▸ SOURCE MATERIAL
::::::::::
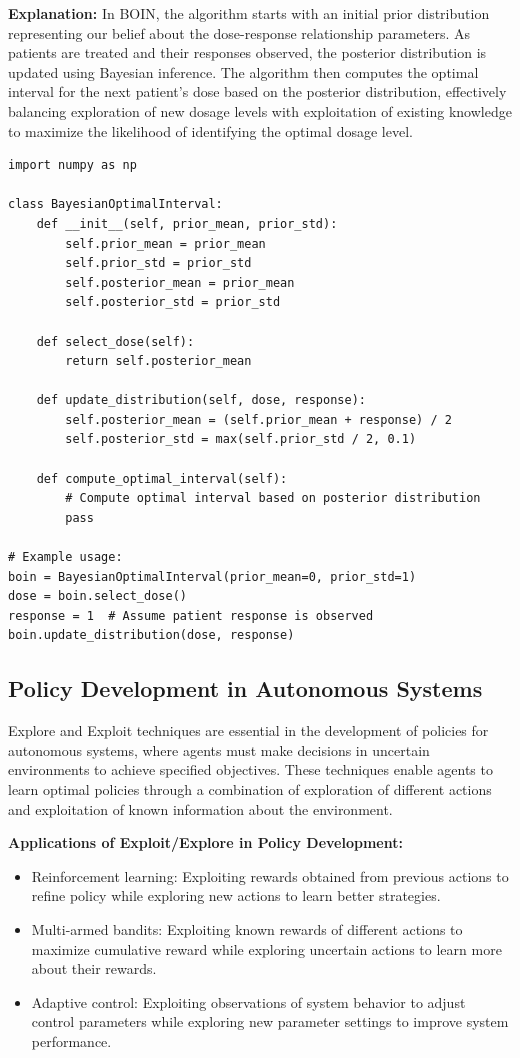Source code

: \documentclass[12pt]{book} %
\begin{document}
\textbf{Explanation:}
In BOIN, the algorithm starts with an initial prior distribution representing our belief about the dose-response relationship parameters. As patients are treated and their responses observed, the posterior distribution is updated using Bayesian inference. The algorithm then computes the optimal interval for the next patient's dose based on the posterior distribution, effectively balancing exploration of new dosage levels with exploitation of existing knowledge to maximize the likelihood of identifying the optimal dosage level.

\FloatBarrier
\begin{lstlisting}
import numpy as np

class BayesianOptimalInterval:
    def __init__(self, prior_mean, prior_std):
        self.prior_mean = prior_mean
        self.prior_std = prior_std
        self.posterior_mean = prior_mean
        self.posterior_std = prior_std
    
    def select_dose(self):
        return self.posterior_mean
    
    def update_distribution(self, dose, response):
        self.posterior_mean = (self.prior_mean + response) / 2
        self.posterior_std = max(self.prior_std / 2, 0.1)
    
    def compute_optimal_interval(self):
        # Compute optimal interval based on posterior distribution
        pass

# Example usage:
boin = BayesianOptimalInterval(prior_mean=0, prior_std=1)
dose = boin.select_dose()
response = 1  # Assume patient response is observed
boin.update_distribution(dose, response)
\end{lstlisting}

\subsection{Policy Development in Autonomous Systems}
Explore and Exploit techniques are essential in the development of policies for autonomous systems, where agents must make decisions in uncertain environments to achieve specified objectives. These techniques enable agents to learn optimal policies through a combination of exploration of different actions and exploitation of known information about the environment.

\textbf{Applications of Exploit/Explore in Policy Development:}
\begin{itemize}
    \item Reinforcement learning: Exploiting rewards obtained from previous actions to refine policy while exploring new actions to learn better strategies.
    \item Multi-armed bandits: Exploiting known rewards of different actions to maximize cumulative reward while exploring uncertain actions to learn more about their rewards.
    \item Adaptive control: Exploiting observations of system behavior to adjust control parameters while exploring new parameter settings to improve system performance.
\end{itemize}
\end{document}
::::::::::
▸ TASK TO CARRY OUT
The lines from the beginning of the listing above through the line holding "import numpy as np" are to be duplicated exactly, and the pictures omitted.

▸ RESPONSE FOR THIS EXERCISE
Source code

: \documentclass[12pt]{book} %
\begin{document}
\textbf{Explanation:}
In BOIN, the algorithm starts with an initial prior distribution representing our belief about the dose-response relationship parameters. As patients are treated and their responses observed, the posterior distribution is updated using Bayesian inference. The algorithm then computes the optimal interval for the next patient's dose based on the posterior distribution, effectively balancing exploration of new dosage levels with exploitation of existing knowledge to maximize the likelihood of identifying the optimal dosage level.

\FloatBarrier
\begin{lstlisting}
import numpy as np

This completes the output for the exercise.